Research Paper Volume 13, Issue 11 pp 15580—15594
Do eye diseases increase the risk of arthritis in the elderly population?
- 1 Department of Orthopedics, Renmin Hospital of Wuhan University, Wuchang 430060, Wuhan, China
- 2 Department of Clinical Laboratory, Renmin Hospital of Wuhan University, Wuchang 430060, Wuhan, China
- 3 Department of Ophthalmology, Renmin Hospital of Wuhan University, Wuchang 430060, Wuhan, China
- 4 Department of Urology, Renmin Hospital of Changyuan City, Changyuan 450000, Henan Province, China
Received: November 28, 2020 Accepted: May 14, 2021 Published: June 10, 2021
https://doi.org/10.18632/aging.203122How to Cite
Copyright: © 2021 Jin et al. This is an open access article distributed under the terms of the Creative Commons Attribution License (CC BY 3.0), which permits unrestricted use, distribution, and reproduction in any medium, provided the original author and source are credited.
Abstract
There are very few longitudinal studies which have previously conducted an investigation into whether eye diseases are a risk for arthritis, and how this occurs. The study employed a variety of machine-learning algorithms, including random forest for investigating the risks, and to elucidate these underlying mechanisms by focusing on five aspects containing 389 characterized variables (mental health and wellbeing; physical health; disability, functional impairment and helpers; health behavior; and health measures). The study population included 8,423 individuals. Cataracts, glaucoma, and other eye diseases increase the likelihood of arthritis after two years by 131.8% (odds ratio (OR)=2.318, 95% confidence interval: 1.748 to 3.038), 123.1% (OR=2.231, 1.306 to 3.626), and 91.1% (OR=1.911, 1.501 to 2.415).

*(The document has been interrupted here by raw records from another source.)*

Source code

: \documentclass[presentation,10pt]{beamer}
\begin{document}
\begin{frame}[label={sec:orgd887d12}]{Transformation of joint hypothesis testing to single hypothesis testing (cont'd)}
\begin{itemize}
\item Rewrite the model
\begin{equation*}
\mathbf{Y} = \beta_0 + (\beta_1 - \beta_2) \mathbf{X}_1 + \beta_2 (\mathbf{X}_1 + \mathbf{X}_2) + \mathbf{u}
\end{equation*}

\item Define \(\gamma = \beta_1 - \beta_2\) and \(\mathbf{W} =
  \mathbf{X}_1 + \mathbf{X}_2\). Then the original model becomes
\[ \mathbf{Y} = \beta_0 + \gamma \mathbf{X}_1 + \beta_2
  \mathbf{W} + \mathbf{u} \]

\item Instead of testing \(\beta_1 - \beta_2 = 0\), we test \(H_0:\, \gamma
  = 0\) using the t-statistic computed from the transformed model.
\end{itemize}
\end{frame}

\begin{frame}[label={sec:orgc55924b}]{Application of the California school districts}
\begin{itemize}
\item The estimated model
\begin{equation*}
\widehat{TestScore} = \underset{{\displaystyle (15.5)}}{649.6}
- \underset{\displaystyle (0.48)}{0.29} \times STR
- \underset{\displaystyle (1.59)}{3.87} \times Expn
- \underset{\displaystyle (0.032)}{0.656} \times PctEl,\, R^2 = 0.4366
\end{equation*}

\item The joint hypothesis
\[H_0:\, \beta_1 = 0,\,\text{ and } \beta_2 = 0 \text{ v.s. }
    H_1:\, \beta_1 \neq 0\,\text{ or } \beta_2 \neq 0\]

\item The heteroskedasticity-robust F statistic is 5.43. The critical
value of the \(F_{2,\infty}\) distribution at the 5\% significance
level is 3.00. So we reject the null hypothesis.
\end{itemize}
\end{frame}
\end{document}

Random forest corroborated that cataract contributes the most to arthritis risks after two years, followed by other eye diseases and glaucoma (mean Gini-index: 5.20, 2.11, 1.31). It is of note that the potential mechanisms of cataract-induced arthritis risk were elucidated extensively. The control domains of life quality, negative aging self-perceptions, mobility (steadiness, physical limitations, and muscle strength) and memory impairments, and sleep quality mediated the relationship between cataracts and arthritis significantly. Furthermore, different eye diseases affected osteoarthritis, rheumatoid arthritis, and other arthritis to varying degrees. Eye diseases increased the risk of arthritis, whereby cataracts were the most significant. Interventions which target these discovered mechanisms may be the preferred levers for reducing cataract-related arthritis risk.